START Record set

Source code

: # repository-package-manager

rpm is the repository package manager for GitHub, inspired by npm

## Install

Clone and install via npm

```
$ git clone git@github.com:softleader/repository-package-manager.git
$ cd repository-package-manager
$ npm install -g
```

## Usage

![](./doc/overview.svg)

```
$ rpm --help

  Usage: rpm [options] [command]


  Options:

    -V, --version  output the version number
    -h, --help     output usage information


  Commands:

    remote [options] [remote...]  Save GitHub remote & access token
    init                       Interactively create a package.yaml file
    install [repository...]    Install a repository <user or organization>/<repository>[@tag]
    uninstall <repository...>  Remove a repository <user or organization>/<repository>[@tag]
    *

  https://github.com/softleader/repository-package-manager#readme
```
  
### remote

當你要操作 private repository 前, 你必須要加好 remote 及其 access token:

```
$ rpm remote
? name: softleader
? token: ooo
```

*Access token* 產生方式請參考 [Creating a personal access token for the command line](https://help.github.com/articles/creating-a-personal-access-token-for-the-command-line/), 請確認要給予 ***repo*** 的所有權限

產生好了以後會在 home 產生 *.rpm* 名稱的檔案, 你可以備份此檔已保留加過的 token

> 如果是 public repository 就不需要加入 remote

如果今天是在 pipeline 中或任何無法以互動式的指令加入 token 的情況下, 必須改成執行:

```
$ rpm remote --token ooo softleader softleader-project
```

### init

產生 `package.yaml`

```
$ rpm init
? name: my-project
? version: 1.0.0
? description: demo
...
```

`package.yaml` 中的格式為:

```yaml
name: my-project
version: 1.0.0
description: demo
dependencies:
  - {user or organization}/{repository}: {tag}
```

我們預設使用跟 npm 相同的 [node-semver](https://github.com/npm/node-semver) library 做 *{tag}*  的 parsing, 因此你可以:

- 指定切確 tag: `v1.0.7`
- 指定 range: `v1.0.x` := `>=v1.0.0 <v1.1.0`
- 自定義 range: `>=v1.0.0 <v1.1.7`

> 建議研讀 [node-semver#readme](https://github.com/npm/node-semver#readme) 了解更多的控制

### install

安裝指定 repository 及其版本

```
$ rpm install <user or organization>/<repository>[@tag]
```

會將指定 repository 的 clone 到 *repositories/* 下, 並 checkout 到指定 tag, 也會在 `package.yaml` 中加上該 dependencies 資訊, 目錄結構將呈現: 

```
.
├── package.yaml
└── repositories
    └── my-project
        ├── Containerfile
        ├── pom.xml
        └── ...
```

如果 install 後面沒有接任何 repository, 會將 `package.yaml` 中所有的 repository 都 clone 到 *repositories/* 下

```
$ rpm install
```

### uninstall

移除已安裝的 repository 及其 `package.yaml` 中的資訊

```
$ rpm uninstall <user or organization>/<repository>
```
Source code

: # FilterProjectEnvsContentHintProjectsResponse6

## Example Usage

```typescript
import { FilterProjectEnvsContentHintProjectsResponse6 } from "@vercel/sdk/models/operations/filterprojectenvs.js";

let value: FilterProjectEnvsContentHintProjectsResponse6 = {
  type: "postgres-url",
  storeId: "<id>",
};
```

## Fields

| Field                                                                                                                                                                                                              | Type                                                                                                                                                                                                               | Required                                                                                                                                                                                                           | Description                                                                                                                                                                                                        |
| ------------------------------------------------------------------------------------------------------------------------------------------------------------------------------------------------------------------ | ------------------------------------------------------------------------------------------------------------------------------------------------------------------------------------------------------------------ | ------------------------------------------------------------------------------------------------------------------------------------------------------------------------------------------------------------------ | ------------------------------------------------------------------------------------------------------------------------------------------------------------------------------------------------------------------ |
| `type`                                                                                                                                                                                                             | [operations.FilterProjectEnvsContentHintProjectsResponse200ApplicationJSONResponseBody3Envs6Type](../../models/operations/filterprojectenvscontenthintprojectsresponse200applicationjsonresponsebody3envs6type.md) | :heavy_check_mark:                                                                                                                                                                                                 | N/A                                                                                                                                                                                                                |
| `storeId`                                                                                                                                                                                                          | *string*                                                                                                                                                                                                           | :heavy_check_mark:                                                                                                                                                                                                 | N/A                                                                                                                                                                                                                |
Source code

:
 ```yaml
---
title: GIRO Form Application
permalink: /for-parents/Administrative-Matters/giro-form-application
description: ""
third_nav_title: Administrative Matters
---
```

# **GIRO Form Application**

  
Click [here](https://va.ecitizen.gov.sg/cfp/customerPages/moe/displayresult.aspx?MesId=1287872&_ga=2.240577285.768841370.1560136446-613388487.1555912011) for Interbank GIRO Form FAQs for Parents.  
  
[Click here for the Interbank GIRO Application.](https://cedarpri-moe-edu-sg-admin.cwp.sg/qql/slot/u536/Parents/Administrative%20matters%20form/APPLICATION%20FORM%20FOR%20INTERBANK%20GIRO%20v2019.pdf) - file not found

END Record set

## Problem requirements
All of the data must be set down again exactly.

## Result of the exercise
Source code

: # repository-package-manager

rpm is the repository package manager for GitHub, inspired by npm

## Install

Clone and install via npm

```
$ git clone git@github.com:softleader/repository-package-manager.git
$ cd repository-package-manager
$ npm install -g
```

## Usage

![](./doc/overview.svg)

```
$ rpm --help

  Usage: rpm [options] [command]


  Options:

    -V, --version  output the version number
    -h, --help     output usage information


  Commands:

    remote [options] [remote...]  Save GitHub remote & access token
    init                       Interactively create a package.yaml file
    install [repository...]    Install a repository <user or organization>/<repository>[@tag]
    uninstall <repository...>  Remove a repository <user or organization>/<repository>[@tag]
    *

  https://github.com/softleader/repository-package-manager#readme
```
  
### remote

當你要操作 private repository 前, 你必須要加好 remote 及其 access token:

```
$ rpm remote
? name: softleader
? token: ooo
```

*Access token* 產生方式請參考 [Creating a personal access token for the command line](https://help.github.com/articles/creating-a-personal-access-token-for-the-command-line/), 請確認要給予 ***repo*** 的所有權限

產生好了以後會在 home 產生 *.rpm* 名稱的檔案, 你可以備份此檔已保留加過的 token

> 如果是 public repository 就不需要加入 remote

如果今天是在 pipeline 中或任何無法以互動式的指令加入 token 的情況下, 必須改成執行:

```
$ rpm remote --token ooo softleader softleader-project
```

### init

產生 `package.yaml`

```
$ rpm init
? name: my-project
? version: 1.0.0
? description: demo
...
```

`package.yaml` 中的格式為:

```yaml
name: my-project
version: 1.0.0
description: demo
dependencies:
  - {user or organization}/{repository}: {tag}
```

我們預設使用跟 npm 相同的 [node-semver](https://github.com/npm/node-semver) library 做 *{tag}*  的 parsing, 因此你可以:

- 指定切確 tag: `v1.0.7`
- 指定 range: `v1.0.x` := `>=v1.0.0 <v1.1.0`
- 自定義 range: `>=v1.0.0 <v1.1.7`

> 建議研讀 [node-semver#readme](https://github.com/npm/node-semver#readme) 了解更多的控制

### install

安裝指定 repository 及其版本

```
$ rpm install <user or organization>/<repository>[@tag]
```

會將指定 repository 的 clone 到 *repositories/* 下, 並 checkout 到指定 tag, 也會在 `package.yaml` 中加上該 dependencies 資訊, 目錄結構將呈現: 

```
.
├── package.yaml
└── repositories
    └── my-project
        ├── Containerfile
        ├── pom.xml
        └── ...
```

如果 install 後面沒有接任何 repository, 會將 `package.yaml` 中所有的 repository 都 clone 到 *repositories/* 下

```
$ rpm install
```

### uninstall

移除已安裝的 repository 及其 `package.yaml` 中的資訊

```
$ rpm uninstall <user or organization>/<repository>
```
Source code

: # FilterProjectEnvsContentHintProjectsResponse6

## Example Usage

```typescript
import { FilterProjectEnvsContentHintProjectsResponse6 } from "@vercel/sdk/models/operations/filterprojectenvs.js";

let value: FilterProjectEnvsContentHintProjectsResponse6 = {
  type: "postgres-url",
  storeId: "<id>",
};
```

## Fields

| Field                                                                                                                                                                                                              | Type                                                                                                                                                                                                               | Required                                                                                                                                                                                                           | Description                                                                                                                                                                                                        |
| ------------------------------------------------------------------------------------------------------------------------------------------------------------------------------------------------------------------ | ------------------------------------------------------------------------------------------------------------------------------------------------------------------------------------------------------------------ | ------------------------------------------------------------------------------------------------------------------------------------------------------------------------------------------------------------------ | ------------------------------------------------------------------------------------------------------------------------------------------------------------------------------------------------------------------ |
| `type`                                                                                                                                                                                                             | [operations.FilterProjectEnvsContentHintProjectsResponse200ApplicationJSONResponseBody3Envs6Type](../../models/operations/filterprojectenvscontenthintprojectsresponse200applicationjsonresponsebody3envs6type.md) | :heavy_check_mark:                                                                                                                                                                                                 | N/A                                                                                                                                                                                                                |
| `storeId`                                                                                                                                                                                                          | *string*                                                                                                                                                                                                           | :heavy_check_mark:                                                                                                                                                                                                 | N/A                                                                                                                                                                                                                |
Source code

:
 ```yaml
---
title: GIRO Form Application
permalink: /for-parents/Administrative-Matters/giro-form-application
description: ""
third_nav_title: Administrative Matters
---
```

# **GIRO Form Application**

  
Click [here](https://va.ecitizen.gov.sg/cfp/customerPages/moe/displayresult.aspx?MesId=1287872&_ga=2.240577285.768841370.1560136446-613388487.1555912011) for Interbank GIRO Form FAQs for Parents.  
  
[Click here for the Interbank GIRO Application.](https://cedarpri-moe-edu-sg-admin.cwp.sg/qql/slot/u536/Parents/Administrative%20matters%20form/APPLICATION%20FORM%20FOR%20INTERBANK%20GIRO%20v2019.pdf) - file not found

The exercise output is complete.